Granted, he was off to give some sort of lecture on Super Bowl ads but, seriously? Miss the game? Wait an entire week to review the Google ad?
I have no problem, per se, with Bob, or anyone, reviewing ads in advance when they've gone to the trouble of obtaining them from marketers but to do it in a vacuum (out of context and not in the game), in my opinion, nets an incomplete review.
Certainly Advertising Age, in order to maintain its crown as the preeminent advertising publication in the industry has to stay on top of things. In other words, it makes perfect sense for them to click the "publish" button the second the game is over unleashing Bob's two day old ad reviews. But at the same time, with the immediacy that blogs, twitter and even regular old media now bring, the days old reviews (his reviews frequently appear days and weeks after the ads originally are released) from Garfield seem, well, pointless.
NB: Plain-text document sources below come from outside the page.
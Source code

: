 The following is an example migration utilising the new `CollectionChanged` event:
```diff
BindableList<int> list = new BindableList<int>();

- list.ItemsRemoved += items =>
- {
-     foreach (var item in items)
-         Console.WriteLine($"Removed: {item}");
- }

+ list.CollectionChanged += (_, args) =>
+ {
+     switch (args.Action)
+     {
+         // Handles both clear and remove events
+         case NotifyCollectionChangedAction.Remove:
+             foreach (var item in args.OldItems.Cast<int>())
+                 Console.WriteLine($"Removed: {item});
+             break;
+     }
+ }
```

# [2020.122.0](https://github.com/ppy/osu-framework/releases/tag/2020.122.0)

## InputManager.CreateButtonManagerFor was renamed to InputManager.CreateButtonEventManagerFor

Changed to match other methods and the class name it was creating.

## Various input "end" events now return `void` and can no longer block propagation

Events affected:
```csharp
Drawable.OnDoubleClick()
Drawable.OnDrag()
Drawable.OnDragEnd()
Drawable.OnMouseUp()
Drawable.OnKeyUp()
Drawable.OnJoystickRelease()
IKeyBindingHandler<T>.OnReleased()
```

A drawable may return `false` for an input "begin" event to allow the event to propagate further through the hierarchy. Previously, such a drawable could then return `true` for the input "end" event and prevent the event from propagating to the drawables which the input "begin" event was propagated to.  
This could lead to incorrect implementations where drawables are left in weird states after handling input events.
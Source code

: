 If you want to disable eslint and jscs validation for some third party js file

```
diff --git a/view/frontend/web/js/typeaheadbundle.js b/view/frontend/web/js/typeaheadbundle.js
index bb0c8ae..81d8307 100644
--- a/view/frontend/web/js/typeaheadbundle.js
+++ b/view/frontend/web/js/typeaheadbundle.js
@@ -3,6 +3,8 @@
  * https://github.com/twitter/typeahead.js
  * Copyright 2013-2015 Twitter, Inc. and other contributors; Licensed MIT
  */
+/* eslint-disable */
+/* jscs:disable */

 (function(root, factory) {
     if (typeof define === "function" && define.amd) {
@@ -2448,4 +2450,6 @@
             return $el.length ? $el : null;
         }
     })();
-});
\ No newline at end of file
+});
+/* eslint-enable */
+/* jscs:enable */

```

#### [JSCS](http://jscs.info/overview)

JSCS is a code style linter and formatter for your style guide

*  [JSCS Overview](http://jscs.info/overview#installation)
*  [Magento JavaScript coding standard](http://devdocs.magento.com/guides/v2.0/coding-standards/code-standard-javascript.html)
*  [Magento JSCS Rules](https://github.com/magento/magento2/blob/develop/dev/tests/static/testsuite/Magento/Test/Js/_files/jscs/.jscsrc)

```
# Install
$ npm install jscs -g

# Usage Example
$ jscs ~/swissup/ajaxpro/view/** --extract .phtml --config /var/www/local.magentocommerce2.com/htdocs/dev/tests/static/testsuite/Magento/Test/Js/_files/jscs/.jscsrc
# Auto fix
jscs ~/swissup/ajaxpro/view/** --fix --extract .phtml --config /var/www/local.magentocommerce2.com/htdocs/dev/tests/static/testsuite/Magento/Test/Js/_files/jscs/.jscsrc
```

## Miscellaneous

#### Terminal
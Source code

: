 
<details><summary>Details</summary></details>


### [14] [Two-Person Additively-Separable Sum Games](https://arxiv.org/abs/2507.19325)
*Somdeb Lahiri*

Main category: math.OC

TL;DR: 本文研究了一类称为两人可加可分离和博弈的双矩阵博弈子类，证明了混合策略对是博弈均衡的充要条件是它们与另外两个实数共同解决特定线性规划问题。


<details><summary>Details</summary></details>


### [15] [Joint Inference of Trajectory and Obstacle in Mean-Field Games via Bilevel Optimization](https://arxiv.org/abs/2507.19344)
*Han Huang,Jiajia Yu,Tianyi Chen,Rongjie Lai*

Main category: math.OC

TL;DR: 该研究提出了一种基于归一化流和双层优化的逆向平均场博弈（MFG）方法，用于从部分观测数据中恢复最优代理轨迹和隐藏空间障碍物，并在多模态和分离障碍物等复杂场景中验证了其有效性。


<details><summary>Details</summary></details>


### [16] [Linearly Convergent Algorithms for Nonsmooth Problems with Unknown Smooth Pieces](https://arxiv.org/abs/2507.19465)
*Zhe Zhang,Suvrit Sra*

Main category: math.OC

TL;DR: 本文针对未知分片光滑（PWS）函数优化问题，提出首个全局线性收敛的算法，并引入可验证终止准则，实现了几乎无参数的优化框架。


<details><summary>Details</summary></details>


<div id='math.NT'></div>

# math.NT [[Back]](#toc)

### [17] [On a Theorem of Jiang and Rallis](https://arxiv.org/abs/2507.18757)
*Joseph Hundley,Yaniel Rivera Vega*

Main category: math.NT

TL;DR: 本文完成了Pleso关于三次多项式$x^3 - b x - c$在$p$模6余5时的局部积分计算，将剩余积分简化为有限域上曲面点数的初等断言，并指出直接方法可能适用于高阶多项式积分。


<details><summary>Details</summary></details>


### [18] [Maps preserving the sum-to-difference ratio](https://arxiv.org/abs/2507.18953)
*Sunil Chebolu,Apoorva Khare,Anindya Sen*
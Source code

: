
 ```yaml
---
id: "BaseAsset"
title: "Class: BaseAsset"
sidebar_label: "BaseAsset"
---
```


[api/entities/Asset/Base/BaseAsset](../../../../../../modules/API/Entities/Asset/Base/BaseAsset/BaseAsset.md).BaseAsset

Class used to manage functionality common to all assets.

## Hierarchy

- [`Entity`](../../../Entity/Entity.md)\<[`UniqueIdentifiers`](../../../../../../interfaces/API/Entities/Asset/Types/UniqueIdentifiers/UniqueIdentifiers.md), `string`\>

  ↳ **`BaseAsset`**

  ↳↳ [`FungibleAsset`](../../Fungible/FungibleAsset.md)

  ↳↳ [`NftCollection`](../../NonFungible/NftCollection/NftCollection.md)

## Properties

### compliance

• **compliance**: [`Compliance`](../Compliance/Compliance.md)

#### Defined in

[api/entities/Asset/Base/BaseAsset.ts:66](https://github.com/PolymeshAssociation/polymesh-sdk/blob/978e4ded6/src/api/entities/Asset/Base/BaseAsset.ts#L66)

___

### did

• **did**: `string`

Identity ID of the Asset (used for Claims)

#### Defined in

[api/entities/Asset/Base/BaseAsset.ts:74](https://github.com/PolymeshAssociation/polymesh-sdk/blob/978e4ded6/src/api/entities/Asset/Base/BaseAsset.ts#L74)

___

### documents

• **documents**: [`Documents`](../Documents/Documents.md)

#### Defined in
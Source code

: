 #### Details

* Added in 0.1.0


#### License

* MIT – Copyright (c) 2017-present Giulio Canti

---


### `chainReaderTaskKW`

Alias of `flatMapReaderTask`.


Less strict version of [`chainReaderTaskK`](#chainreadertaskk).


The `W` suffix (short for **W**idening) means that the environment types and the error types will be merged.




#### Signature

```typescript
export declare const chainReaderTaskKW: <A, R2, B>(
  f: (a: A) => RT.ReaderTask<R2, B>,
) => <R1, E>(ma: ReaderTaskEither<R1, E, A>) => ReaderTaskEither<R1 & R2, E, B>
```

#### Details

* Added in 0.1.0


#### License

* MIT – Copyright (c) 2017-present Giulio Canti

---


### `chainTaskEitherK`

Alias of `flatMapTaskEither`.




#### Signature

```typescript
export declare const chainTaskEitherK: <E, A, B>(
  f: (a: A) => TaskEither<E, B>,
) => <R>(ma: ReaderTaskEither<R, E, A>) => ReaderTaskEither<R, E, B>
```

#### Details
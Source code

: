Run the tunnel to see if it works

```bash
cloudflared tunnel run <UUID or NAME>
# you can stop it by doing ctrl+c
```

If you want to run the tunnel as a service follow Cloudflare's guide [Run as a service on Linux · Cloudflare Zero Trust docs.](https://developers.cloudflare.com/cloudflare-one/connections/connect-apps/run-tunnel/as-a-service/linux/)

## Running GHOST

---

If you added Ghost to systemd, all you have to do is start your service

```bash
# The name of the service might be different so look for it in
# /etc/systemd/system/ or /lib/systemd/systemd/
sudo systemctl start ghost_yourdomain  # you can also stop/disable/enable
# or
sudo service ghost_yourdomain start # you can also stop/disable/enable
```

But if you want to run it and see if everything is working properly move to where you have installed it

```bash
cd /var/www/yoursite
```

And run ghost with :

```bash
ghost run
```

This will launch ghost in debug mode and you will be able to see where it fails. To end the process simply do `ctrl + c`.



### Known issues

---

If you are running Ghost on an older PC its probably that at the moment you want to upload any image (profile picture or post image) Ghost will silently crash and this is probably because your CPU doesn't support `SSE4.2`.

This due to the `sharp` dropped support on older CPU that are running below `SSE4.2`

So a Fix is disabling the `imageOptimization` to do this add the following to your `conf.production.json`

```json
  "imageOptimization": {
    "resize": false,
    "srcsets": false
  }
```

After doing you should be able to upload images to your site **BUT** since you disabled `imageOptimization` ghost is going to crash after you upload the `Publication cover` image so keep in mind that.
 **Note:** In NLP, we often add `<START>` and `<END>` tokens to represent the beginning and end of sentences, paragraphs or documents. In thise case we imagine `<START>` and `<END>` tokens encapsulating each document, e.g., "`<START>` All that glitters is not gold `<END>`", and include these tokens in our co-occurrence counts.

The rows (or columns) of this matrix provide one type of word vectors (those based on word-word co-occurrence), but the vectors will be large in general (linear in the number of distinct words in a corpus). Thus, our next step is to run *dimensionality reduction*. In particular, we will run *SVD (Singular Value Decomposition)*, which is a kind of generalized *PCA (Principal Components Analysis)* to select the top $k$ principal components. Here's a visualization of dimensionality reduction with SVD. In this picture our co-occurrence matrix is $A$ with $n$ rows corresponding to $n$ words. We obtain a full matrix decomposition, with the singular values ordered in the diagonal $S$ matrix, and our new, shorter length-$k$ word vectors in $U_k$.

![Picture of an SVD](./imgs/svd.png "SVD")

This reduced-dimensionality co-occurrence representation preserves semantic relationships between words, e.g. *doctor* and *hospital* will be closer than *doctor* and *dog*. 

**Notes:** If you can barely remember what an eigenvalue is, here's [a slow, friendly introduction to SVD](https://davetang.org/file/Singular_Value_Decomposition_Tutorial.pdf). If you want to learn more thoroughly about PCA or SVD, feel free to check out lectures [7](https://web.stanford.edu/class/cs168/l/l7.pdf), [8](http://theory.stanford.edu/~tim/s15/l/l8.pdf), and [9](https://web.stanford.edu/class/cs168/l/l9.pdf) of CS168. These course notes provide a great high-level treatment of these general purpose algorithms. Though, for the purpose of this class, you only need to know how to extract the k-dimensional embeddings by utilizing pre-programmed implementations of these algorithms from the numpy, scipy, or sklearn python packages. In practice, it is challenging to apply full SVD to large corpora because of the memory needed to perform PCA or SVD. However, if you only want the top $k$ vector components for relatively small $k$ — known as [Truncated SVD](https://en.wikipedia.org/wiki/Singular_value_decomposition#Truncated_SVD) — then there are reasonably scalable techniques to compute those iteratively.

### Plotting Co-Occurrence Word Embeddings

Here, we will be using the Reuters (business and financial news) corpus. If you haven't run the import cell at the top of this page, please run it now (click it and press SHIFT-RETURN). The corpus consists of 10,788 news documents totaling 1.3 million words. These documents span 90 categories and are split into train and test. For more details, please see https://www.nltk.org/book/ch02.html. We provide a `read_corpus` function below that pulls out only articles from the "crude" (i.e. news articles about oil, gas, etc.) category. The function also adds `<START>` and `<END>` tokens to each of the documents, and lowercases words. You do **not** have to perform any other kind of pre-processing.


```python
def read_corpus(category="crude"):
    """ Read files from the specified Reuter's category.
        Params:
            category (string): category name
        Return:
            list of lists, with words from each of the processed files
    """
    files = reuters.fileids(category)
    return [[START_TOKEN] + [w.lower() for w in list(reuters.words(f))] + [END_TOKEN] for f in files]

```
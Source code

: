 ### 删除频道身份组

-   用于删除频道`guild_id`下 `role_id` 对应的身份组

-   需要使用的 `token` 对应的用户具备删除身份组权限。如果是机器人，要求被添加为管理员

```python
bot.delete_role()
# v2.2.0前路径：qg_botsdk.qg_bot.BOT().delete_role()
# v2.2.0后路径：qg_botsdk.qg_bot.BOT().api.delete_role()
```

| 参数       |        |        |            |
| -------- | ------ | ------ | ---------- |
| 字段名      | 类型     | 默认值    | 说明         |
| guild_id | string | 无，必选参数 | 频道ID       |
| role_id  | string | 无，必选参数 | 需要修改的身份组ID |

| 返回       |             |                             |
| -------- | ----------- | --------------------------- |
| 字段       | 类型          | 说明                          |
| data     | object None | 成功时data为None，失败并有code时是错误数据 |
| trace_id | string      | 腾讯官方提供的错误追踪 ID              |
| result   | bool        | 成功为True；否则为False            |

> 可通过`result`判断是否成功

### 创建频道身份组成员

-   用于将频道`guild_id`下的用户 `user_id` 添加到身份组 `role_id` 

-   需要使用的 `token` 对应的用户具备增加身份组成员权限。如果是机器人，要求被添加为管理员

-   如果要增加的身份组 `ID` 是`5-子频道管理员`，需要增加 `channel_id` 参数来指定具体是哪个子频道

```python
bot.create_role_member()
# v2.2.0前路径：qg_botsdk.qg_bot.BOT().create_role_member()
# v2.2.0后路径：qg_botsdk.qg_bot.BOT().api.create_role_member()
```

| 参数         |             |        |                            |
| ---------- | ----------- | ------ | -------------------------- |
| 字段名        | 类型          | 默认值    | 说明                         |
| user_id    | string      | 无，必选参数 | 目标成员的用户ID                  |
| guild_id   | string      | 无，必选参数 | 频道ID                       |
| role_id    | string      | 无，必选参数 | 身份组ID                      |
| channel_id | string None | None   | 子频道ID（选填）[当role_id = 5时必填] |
Certainly a well thought out review has its place. 140 character tweets and two paragraph rants here on Adrants don't offer the complete picture but when the industry's preeminent ad reviewer is consistently late to market with his commentary in the face of drastically changed publishing patterns, it all seems tired, old and inconsiderate of Advertising Age not to offer us more.
About four years ago, then Advertising Age publisher Scott Donaton called me to ask me about Adrants and this whole blogging thing. My immediate reaction was twofold. Pride that the editor of the ad industry's leading publication would think I knew anything at all of merit. Fear that the industry's leading publication would soon launch a flurry of blogs and crush Adrants into the floor.
While Advertising Age did, in a manner of speaking, launch a few blogs, they're more like op-ed pieces when compared to AdWeek's AdFreak, a wonderful example of a mainstream publisher "going blog."
Bob Garfield is a well spoken man. There's no doubt about that. He's intelligent and he has insightful opinions. Though he claims, ludicrously, to be right most the time, his opinions are generally well thought out even if they, sometimes, seem twisted. There is a place for Bob Garfield. I'm just not sure it's reviewing ads anymore. It's time for a refresh, Advertising Age.
In a way, Garfield is like Howard Stern. People love him and people love to hate him. It's the perfect combination as illustrated by a scene in the Howard Stern movie. The number one reason people who love Howard Stern listen: to hear what he says next. The number one reason people who hate Howard Stern listen: to hear what he says next. This is all well and good for ginning up controversy, readership and comments. But with so much excellent ad commentary available from other sources, Garfield has fallen into the "yea, whatever" category. And that's not good for a publication that's supposed to be the number one publication in the industry.
I could be wrong but if I am I know you'll tell me and I'll welcome it.